Desde o ensaio Gira dava sinais de que representaria guinada importante na trajetória do Grupo Corpo. Mesmo sem cenário e figurinos, a potência existia. O diálogo do novo balé com Bach, no programa de estreia, apenas ressaltou a transformação em curso.
Vinte anos separam as duas montagens apresentadas em sequência em 2017. Embora religiosidade seja um ponto de conexão entre a coreografia com trilha de Marco Antônio Guimarães e a estreia com a música criada por Metá Metá nota-se o quanto o Grupo Corpo é outro.
Bach é clássico. Presta homenagem ao compositor alemão Johann Sebastian Bach com referências explícitas aos órgãos de igrejas católicas. O barroco mineiro está na sonoridade, no cenário suspenso de Fernando Velloso e Paulo Pederneiras e nos dourados figurinos de Freusa Zechmeister.
Os corpos são retos. Pernas esticadas, braços controlados. O quadril, como é característica da dança criada por Rodrigo Pederneiras para o Grupo Corpo, se desloca, mas sem que o tronco dos bailarinos saia do eixo reto e firme.
A mudança
Gira é contemporâneo. Em um momento de crescente intolerância religiosa, presta homenagem a Exu, entidade da Umbanda. Mesmo discretamente, a escolha temática carrega uma postura também política, o que é raridade na trajetória da companhia.
Rodrigo Pederneiras quis se distanciar de todos os clichês que envolvem os terreiros de Umbanda assim como suas entidades, para criar algo que fosse original. Foi a campo pesquisar e honrar o desafio que o trio Metá Metá propunha na trilha sonora.
Isso não quer dizer que Gira rompe totalmente com os movimentos tradicionais do Grupo Corpo. As marcas registradas continuam. Há a mesma exploração do espaço cênico com entradas e saídas dos bailarinos. Ordem e caos se revezam na ocupação do palco.
Mas aquele eixo, reto, duro, que caracteriza trabalhos como Bach (1996) não existe mais. O corpo em Gira é bem maleável, circular. Os braços são soltos, livres. Ao mesmo tempo em que o balé tem a velocidade que, em certos momentos, da impressão que os bailarinos vão voar, há também espaço para o transe, quase parado.
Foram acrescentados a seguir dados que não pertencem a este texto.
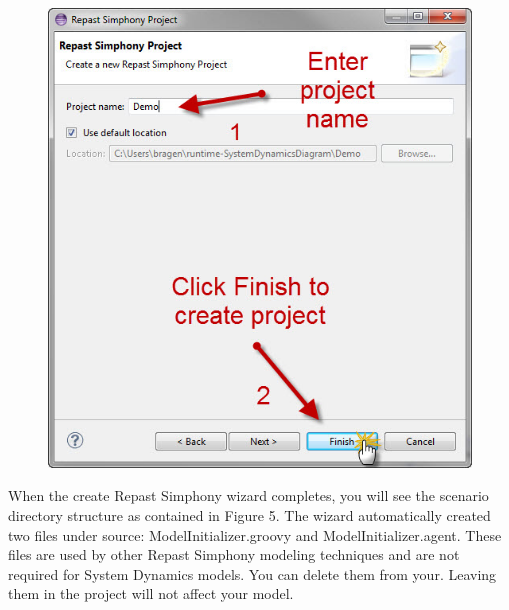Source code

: \documentclass[11pt]{amsart}
\begin{document}
\begin{figure}[ht]
\begin{center}
\vspace{.2in}
\centerline {
\includegraphics[totalheight=0.35\textheight]{images/004.jpg}
}
\caption{}
\label{fig:004}
\end{center}
\end{figure}

When the create Repast Simphony wizard completes, you will see the scenario directory structure as contained in Figure 5. The wizard automatically created two files under source: ModelInitializer.groovy and ModelInitializer.agent. These files are used by other Repast Simphony modeling techniques and are not required for System Dynamics models. You can delete them from your. Leaving them in the project will not affect your model.
\end{document}
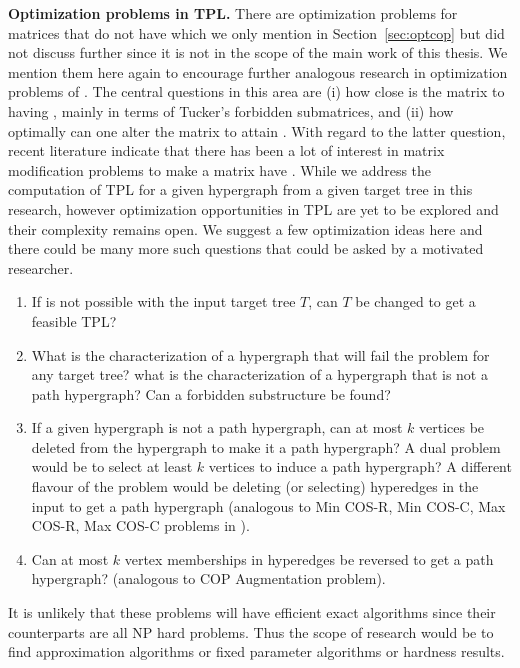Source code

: \textbf{Optimization problems in TPL.}  There are optimization
problems for matrices that do not have \COP which we only mention in
Section~\ref{sec:optcop} but did not discuss further since it is not
in the scope of the main work of this thesis. We mention them here
again to encourage further analogous research in optimization problems
of \TPL.  The central questions in this area are (i) how close is the
matrix to having \COP, mainly in terms of Tucker's forbidden
submatrices, and (ii) how optimally can one alter the matrix to attain
\COP.  With regard to the latter question, recent literature indicate
that there has been a lot of interest in matrix modification problems
to make a matrix have \COP \cite{hg02, tz07}. While we address the
computation of TPL for a given hypergraph from a given target tree in
this research, however optimization opportunities in TPL are yet to be
explored and their complexity remains open. We suggest a few
optimization ideas here and there could be many more such questions
that could be asked by a motivated researcher. 
\begin{enumerate}
\item If \CFTPL is not possible with the input target tree $T$, 
  can $T$ be changed to get a feasible TPL?
\item What is the characterization of a hypergraph that will fail the
  \CFTPL problem for any target tree? \ie what is the characterization
  of a hypergraph that is not a path hypergraph? Can a forbidden
  substructure be found?
\item If a given hypergraph is not a path hypergraph, can at most $k$
  vertices be deleted from the hypergraph to make it a path
  hypergraph? A dual problem would be to select at least $k$ vertices
  to induce a path hypergraph? A different flavour of the problem
  would be deleting (or selecting) hyperedges in the input to get a
  path hypergraph (analogous to {\sc Min COS-R, Min COS-C, Max
    COS-R, Max COS-C} problems in \COP).
\item Can at most $k$ vertex memberships in hyperedges be
  reversed to get a path hypergraph? (analogous to {\sc COP
    Augmentation} problem).
\end{enumerate}
It is unlikely that these problems will have efficient exact
algorithms since their \COP counterparts are all NP hard
problems. Thus the scope of research would be to find approximation
algorithms or fixed parameter algorithms or hardness results.



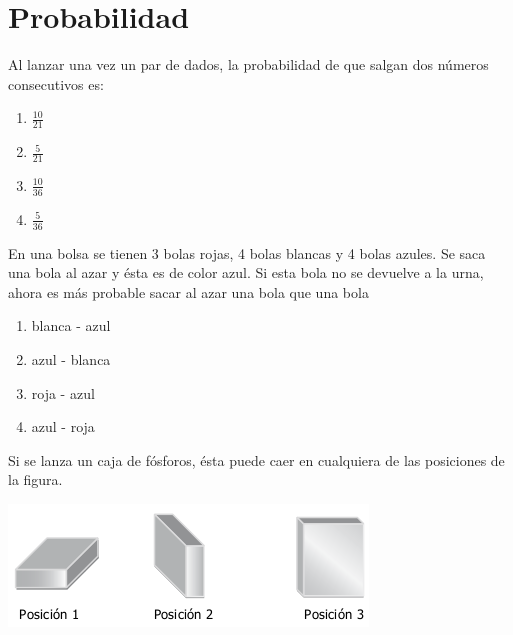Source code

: \documentclass[10pt,twoside]{article}
\begin{document}
\section*{Probabilidad}
\begin{enumerate}
  \item Al lanzar una vez un par de dados, la probabilidad de que salgan dos números consecutivos es:
\begin{multicols}{4}
  \begin{enumerate}
    \item $ \frac{10}{21} $
    \item $ \frac{5}{21} $
    \item $ \frac{10}{36} $
    \item $ \frac{5}{36} $
  \end{enumerate}
\end{multicols}
  \item En una bolsa se tienen 3 bolas rojas, 4 bolas blancas y 4 bolas azules. Se saca una bola al azar y ésta es de color azul. Si esta bola no se devuelve a la urna, ahora es más probable sacar al azar una bola \underline{\hspace{1.5cm}} que una bola \underline{\hspace{1.5cm}}
  \begin{multicols}{2}
\begin{enumerate}
    \item blanca - azul
    \item azul - blanca
    \item roja - azul
    \item azul - roja
    \end{enumerate}
  \end{multicols}
  \begin{minipage}{.4\textwidth}
      \item Si se lanza un caja de fósforos, ésta puede caer en cualquiera de las posiciones de la figura.
  \end{minipage}\hfill
  \begin{minipage}{.55\textwidth}
    \begin{center}
  \includegraphics[scale=.55]{Images/fosforos.png}

\end{center}
\end{minipage}
\end{enumerate}
\end{document}
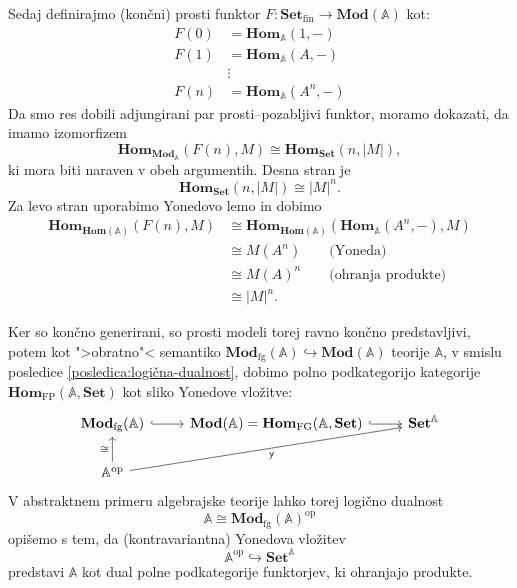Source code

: \documentclass[../kategoricna_logika.tex]{subfiles}
\begin{document}
Sedaj definirajmo (končni) prosti funktor \(F : \mathbf{Set}_{ \mathrm{fin}} \to \mathbf{Mod}(\mathbb{A})\) 
kot:
\begin{align*}
F(0) &= \mathbf{Hom}_{\mathbb{A}}(1,-) \\
F(1) &= \mathbf{Hom}_{\mathbb{A}}(A,-) \\
&\vdots \\
F(n) &= \mathbf{Hom}_{\mathbb{A}}(A^n, -)
\end{align*}
Da smo res dobili adjungirani par prosti--pozabljivi funktor, moramo dokazati, da
imamo izomorfizem
\[ \mathbf{Hom}_{\mathbf{Mod}_{\mathbb{A}}}(F(n), M) \cong \mathbf{Hom}_{\mathbf{Set}}(n, |M|), \]
ki mora biti naraven v obeh argumentih. Desna stran je 
\[\mathbf{Hom}_{\mathbf{Set}}(n, |M|) \cong |M|^n. \]
Za levo stran uporabimo Yonedovo lemo in dobimo
\begin{align*}
\mathbf{Hom}_{\mathbf{Hom}(\mathbb{A})}(F(n),M) &\cong  \mathbf{Hom}_{\mathbf{Hom}(\mathbb{A})}(\mathbf{Hom}_{\mathbb{A}}(A^n, -), M) \\
&\cong M(A^n) \qquad \text{(Yoneda)} \\
&\cong M(A)^n \qquad \text{(ohranja produkte)} \\
&\cong |M|^n.
\end{align*}

Ker so končno generirani, so prosti modeli torej ravno končno predstavljivi, potem
kot ">obratno"< semantiko
\(\mathbf{Mod}_{\mathrm{fg}}(\mathbb{A}) \hookrightarrow \mathbf{Mod}(\mathbb{A})\)
teorije \(\mathbb{A}\), v smislu posledice \ref{posledica:logična-dualnost},
dobimo polno podkategorijo kategorije
\(\mathbf{Hom}_{\mathrm{FP}}(\mathbb{A}, \mathbf{Set})\) kot sliko Yonedove vložitve:
\begin{equation*}
\begin{tikzcd}
\mathbf{Mod}_{\mathrm{fg}}(\mathbb{A}) \ar[r, hook] & \mathbf{Mod}(\mathbb{A}) = \mathbf{Hom}_{\mathrm{FG}}(\mathbb{A}, \mathbf{Set}) \ar[r, hook] & \mathbf{Set}^{\mathbb{A}} \\
\mathbb{A}^{\mathrm{op}} \ar[u, "\cong"] \ar[urr, "\mathsf{y}"']
\end{tikzcd}
\end{equation*}
V abstraktnem primeru algebrajske teorije lahko torej logično dualnost
\[ \mathbb{A} \cong \mathbf{Mod}_{\mathrm{fg}}(\mathbb{A})^{\mathrm{op}} \]
opišemo s tem, da (kontravariantna) Yonedova vložitev
\[ \mathbb{A}^{\mathrm{op}} \hookrightarrow \mathbf{Set}^{\mathbb{A}} \]
predstavi \(\mathbb{A}\) kot dual polne podkategorije funktorjev, ki ohranjajo produkte.
%
\end{document}
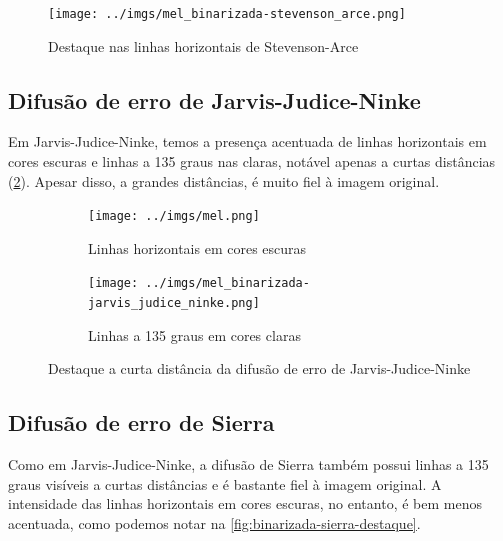 \documentclass[brazilian,a4paper,twocolumn]{article}
\begin{document}
        \begin{figure}
            \centering
            \texttt{[image: ../imgs/mel\_binarizada-stevenson\_arce.png]}
            \caption{Destaque nas linhas horizontais de Stevenson-Arce}
            \label{fig:binarizada-stevenson_arce-destaque}
        \end{figure}


    \subsection{Difusão de erro de Jarvis-Judice-Ninke}

        Em Jarvis-Judice-Ninke, temos a presença acentuada de linhas horizontais em cores escuras e linhas a 135 graus nas claras, notável apenas a curtas distâncias (\cref{fig:binarizada-jarvis_judice_ninke-destaque}). Apesar disso, a grandes distâncias, é muito fiel à imagem original.

        \begin{figure}
            \centering
            \begin{subfigure}{0.24\textwidth}
                \texttt{[image: ../imgs/mel.png]}
                \caption{Linhas horizontais em cores escuras}
            \end{subfigure}
            \begin{subfigure}{0.24\textwidth}
                \texttt{[image: ../imgs/mel\_binarizada-jarvis\_judice\_ninke.png]}
                \caption{Linhas a 135 graus em cores claras}
            \end{subfigure}

            \caption{Destaque a curta distância da difusão de erro de Jarvis-Judice-Ninke}
            \label{fig:binarizada-jarvis_judice_ninke-destaque}
        \end{figure}

    \subsection{Difusão de erro de Sierra}

        Como em Jarvis-Judice-Ninke, a difusão de Sierra também possui linhas a 135 graus visíveis a curtas distâncias e é bastante fiel à imagem original. A intensidade das linhas horizontais em cores escuras, no entanto, é bem menos acentuada, como podemos notar na \cref{fig:binarizada-sierra-destaque}.
\end{document}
Até os pas-de-deux diferentões de Rodrigo Pederneiras, presente em todas as coreografias, ganham novas configurações. Se Gira é diálogo aberto com Exu, por que não pensar que em solos tão potentes como os das bailarinas Dayanne Amaral e Yasmim Almeida não poderia haver uma parceria do além? Seguro que tem várias.
Representações
Mesmo tendo se distanciado dos clichês do sincretismo religioso, os irmãos Pederneiras e equipe trabalharam vários significantes de Exu. As cores branca, vermelho e preto marcam presença discreta na maquiagem, no figurino e na caixa cênica. A ligação de Exu com a sexualidade também aparece em movimentos de duplo sentido. É uma relação carnal ou espiritual? É sexo ou incorporação? É a representação de um corpo dentro do outro?
Tanto o cenário de Paulo Pederneiras como o figurino de Freusa Zechmeister são bem mais simples do que nas montagens anteriores do Grupo Corpo. Primeiro porque não mudam ao longo dos 46 minutos de dança. Os bailarinos ficam o tempo inteiro sentados nas laterais do palco. Eis a representação da gira de umbanda que se completa com a plateia do teatro.
Todos os bailarinos usam, apenas, uma saia de tecido cru. Referência estilizada das vestimentas usadas nos terreiros com um porém que faz muita diferença: mulheres e homens estão com o torso nu. Não existe gênero definido. Mais uma pitada política?
[CONFIRA A CONTEXTUALIZAÇÃO DE GIRA E AS SETE FASES CRIATIVAS DO GRUPO CORPO]
Sonoridade
É curioso também pensar na música. Desde que o Grupo Corpo começou a trabalhar com compositores convidados para seus balés, a trilha muitas vezes ganhava relevo dado o peso do nome de quem a criava. Analisava-se a dança e, muitas vezes em separado, as canções. Quando apareciam vozes de cantores como Chico Buarque, Milton Nascimento, Lenine, Caetano Veloso entre outros, as citações sobre faixas específicas apareciam. Teve até música de Tom Zé composta para o Corpo que virou hit de pista de forró!
A simbiose musical e corporal gerada pelas onze faixas criadas por Juçara Marçal, Kiko Dinucci e Thiago França – o Metá Metá – dificulta isso. Mesmo com participação de Elza Soares. Tudo passa tão rápido, que não parecem existir faixas isoladas. É um conjunto de peso: música, movimento, sentidos e energias. Viva Exu!